> [INPUT RECORDS]:
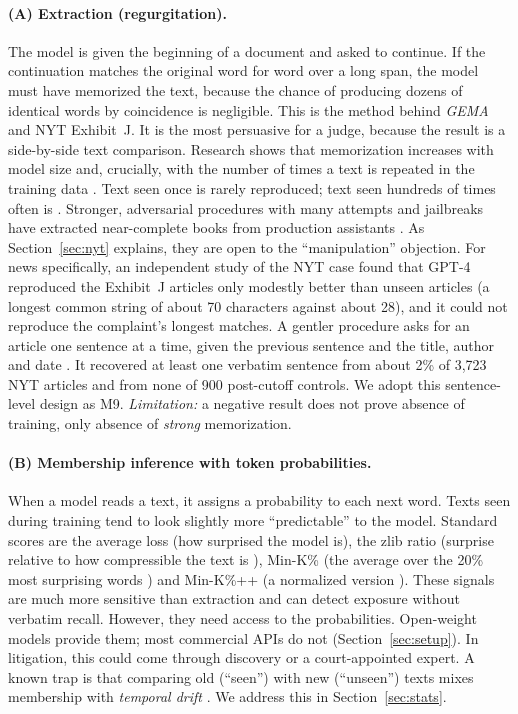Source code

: \documentclass[10pt,a4paper]{article}
\begin{document}
\paragraph{(A) Extraction (regurgitation).} The model is given the beginning of a document and asked to continue. If the
continuation matches the original word for word over a long span, the model must have memorized the text, because
the chance of producing dozens of identical words by coincidence is negligible. This is the method behind
\emph{GEMA} and NYT Exhibit~J. It is the most persuasive for a judge, because the result is a side-by-side text
comparison. Research shows that memorization increases with model size and, crucially, with the number of times a
text is repeated in the training data \cite{carlini2023}. Text seen once is rarely reproduced; text seen hundreds of
times often is \cite{carlini2021,nasr2023}. Stronger, adversarial procedures with many attempts and jailbreaks have
extracted near-complete books from production assistants \cite{ahmed2026}. As Section~\ref{sec:nyt} explains, they are
open to the ``manipulation'' objection. For news specifically, an independent study of the NYT case
\cite{freeman2024} found that GPT-4 reproduced the Exhibit~J articles only modestly better than unseen articles (a
longest common string of about 70 characters against about 28), and it could not reproduce the complaint's longest
matches. A gentler procedure asks for an article one sentence at a time, given the previous sentence and the title,
author and date \cite{su2024}. It recovered at least one verbatim sentence from about 2\% of 3,723 NYT articles and
from none of 900 post-cutoff controls. We adopt this sentence-level design as M9.
\emph{Limitation:} a negative result does not prove absence of training, only absence of \emph{strong} memorization.

\paragraph{(B) Membership inference with token probabilities.} When a model reads a text, it assigns a probability to
each next word. Texts seen during training tend to look slightly more ``predictable'' to the model. Standard scores
are the average loss (how surprised the model is), the zlib ratio (surprise relative to how compressible the text
is \cite{carlini2021}), Min-K\% (the average over the 20\% most surprising words \cite{shi2024}) and Min-K\%++ (a
normalized version \cite{zhang2024}). These signals are much more sensitive than extraction and can detect exposure
without verbatim recall. However, they need access to the probabilities. Open-weight models provide them; most
commercial APIs do not (Section~\ref{sec:setup}). In litigation, this could come through discovery or a court-appointed
expert. A known trap is that comparing old (``seen'') with new (``unseen'') texts mixes membership with
\emph{temporal drift} \cite{duan2024,das2024}. We address this in Section~\ref{sec:stats}.
\end{document}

> [ACTION ITEM]: Write down exactly the line with "and Min-K\%++ (a", then each line after it through the end of the data.

> [ANSWER FOR THIS EXERCISE]:
is \cite{carlini2021}), Min-K\% (the average over the 20\% most surprising words \cite{shi2024}) and Min-K\%++ (a
normalized version \cite{zhang2024}). These signals are much more sensitive than extraction and can detect exposure
without verbatim recall. However, they need access to the probabilities. Open-weight models provide them; most
commercial APIs do not (Section~\ref{sec:setup}). In litigation, this could come through discovery or a court-appointed
expert. A known trap is that comparing old (``seen'') with new (``unseen'') texts mixes membership with
\emph{temporal drift} \cite{duan2024,das2024}. We address this in Section~\ref{sec:stats}.
\end{document}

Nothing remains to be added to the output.